Instructions for the task: The result should be the lines from the one holding "I post sporadically" to the final line of the records, retyped exactly.

Data under study:

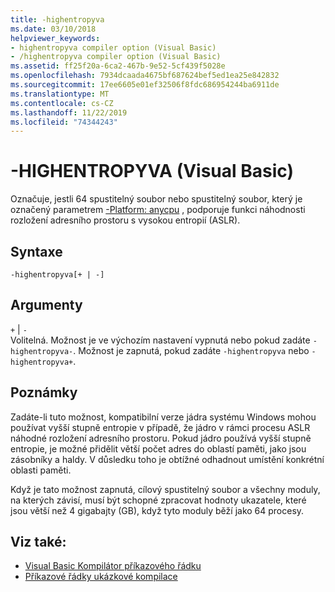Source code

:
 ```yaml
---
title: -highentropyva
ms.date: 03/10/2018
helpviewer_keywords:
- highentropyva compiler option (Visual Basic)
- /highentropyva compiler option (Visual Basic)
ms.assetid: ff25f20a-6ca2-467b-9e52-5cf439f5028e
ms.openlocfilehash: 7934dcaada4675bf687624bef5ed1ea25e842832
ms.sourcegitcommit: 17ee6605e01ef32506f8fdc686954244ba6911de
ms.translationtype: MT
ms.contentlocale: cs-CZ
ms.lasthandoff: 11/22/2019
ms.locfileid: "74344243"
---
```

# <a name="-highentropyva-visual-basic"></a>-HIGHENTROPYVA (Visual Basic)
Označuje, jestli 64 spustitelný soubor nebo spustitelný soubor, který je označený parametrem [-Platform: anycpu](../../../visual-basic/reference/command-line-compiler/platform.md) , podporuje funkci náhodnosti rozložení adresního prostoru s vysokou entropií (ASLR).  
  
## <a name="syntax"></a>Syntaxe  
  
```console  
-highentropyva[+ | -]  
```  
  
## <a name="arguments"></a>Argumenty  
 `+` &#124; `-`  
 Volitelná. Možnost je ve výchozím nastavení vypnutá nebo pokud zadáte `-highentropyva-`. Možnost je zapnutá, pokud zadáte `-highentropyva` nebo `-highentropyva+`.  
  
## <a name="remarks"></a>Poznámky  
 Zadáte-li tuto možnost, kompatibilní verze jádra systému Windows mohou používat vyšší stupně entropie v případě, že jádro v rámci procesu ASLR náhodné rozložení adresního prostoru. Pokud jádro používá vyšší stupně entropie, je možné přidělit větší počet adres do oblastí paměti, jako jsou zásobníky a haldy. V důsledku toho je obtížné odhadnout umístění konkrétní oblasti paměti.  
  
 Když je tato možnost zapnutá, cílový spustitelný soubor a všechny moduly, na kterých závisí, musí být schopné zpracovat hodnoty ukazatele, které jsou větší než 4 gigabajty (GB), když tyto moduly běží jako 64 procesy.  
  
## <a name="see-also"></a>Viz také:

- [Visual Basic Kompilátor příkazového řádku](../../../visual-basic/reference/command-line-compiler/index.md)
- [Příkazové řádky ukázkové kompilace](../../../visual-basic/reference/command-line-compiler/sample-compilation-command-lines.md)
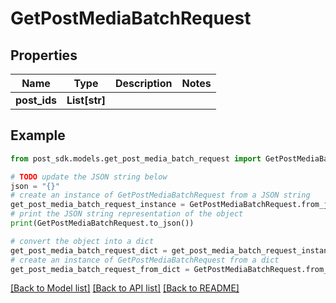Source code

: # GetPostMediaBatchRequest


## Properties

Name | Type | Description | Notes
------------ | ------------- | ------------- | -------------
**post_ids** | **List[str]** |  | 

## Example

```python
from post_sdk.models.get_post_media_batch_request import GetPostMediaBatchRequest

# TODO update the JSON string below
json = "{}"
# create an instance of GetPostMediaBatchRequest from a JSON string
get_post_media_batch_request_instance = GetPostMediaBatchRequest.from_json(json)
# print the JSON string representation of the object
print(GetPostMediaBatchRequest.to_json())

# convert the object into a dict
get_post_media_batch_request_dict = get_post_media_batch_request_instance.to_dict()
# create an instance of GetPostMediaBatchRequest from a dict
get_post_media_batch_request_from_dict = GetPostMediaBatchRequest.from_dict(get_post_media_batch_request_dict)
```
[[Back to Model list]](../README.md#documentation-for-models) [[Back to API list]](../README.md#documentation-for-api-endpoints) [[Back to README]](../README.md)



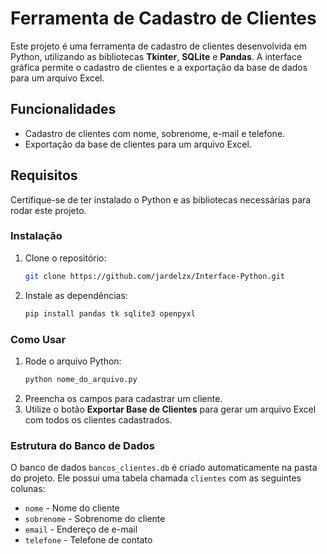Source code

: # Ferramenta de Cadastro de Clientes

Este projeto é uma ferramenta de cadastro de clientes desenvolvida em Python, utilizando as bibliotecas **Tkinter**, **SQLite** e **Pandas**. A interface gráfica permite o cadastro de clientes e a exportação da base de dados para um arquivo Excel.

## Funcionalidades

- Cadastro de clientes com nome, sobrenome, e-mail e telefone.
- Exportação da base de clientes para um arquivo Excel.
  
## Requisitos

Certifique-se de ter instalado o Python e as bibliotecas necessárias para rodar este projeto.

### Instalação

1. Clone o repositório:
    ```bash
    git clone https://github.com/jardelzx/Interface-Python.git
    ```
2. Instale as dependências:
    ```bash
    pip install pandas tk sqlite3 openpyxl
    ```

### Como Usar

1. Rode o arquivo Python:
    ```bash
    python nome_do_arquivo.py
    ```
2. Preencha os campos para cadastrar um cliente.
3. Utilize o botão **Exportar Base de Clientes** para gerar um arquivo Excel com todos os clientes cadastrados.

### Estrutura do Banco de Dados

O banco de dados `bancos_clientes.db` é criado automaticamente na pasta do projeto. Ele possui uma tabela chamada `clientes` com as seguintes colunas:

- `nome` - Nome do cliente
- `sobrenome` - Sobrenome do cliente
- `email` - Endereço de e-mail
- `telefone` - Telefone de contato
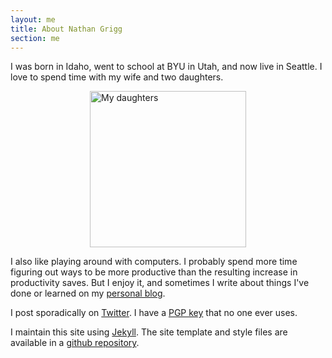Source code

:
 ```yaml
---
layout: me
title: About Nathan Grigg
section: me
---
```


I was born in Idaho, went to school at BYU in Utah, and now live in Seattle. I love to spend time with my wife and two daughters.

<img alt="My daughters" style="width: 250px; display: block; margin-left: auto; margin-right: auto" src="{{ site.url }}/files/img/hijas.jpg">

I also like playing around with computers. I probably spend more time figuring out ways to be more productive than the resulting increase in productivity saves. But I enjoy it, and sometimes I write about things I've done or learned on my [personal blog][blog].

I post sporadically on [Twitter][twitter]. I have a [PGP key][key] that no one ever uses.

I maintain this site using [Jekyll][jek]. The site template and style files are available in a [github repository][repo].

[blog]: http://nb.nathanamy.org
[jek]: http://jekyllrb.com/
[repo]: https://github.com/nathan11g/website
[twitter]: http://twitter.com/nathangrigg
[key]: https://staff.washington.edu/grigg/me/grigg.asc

Answer below:
I post sporadically on [Twitter][twitter]. I have a [PGP key][key] that no one ever uses.

I maintain this site using [Jekyll][jek]. The site template and style files are available in a [github repository][repo].

[blog]: http://nb.nathanamy.org
[jek]: http://jekyllrb.com/
[repo]: https://github.com/nathan11g/website
[twitter]: http://twitter.com/nathangrigg
[key]: https://staff.washington.edu/grigg/me/grigg.asc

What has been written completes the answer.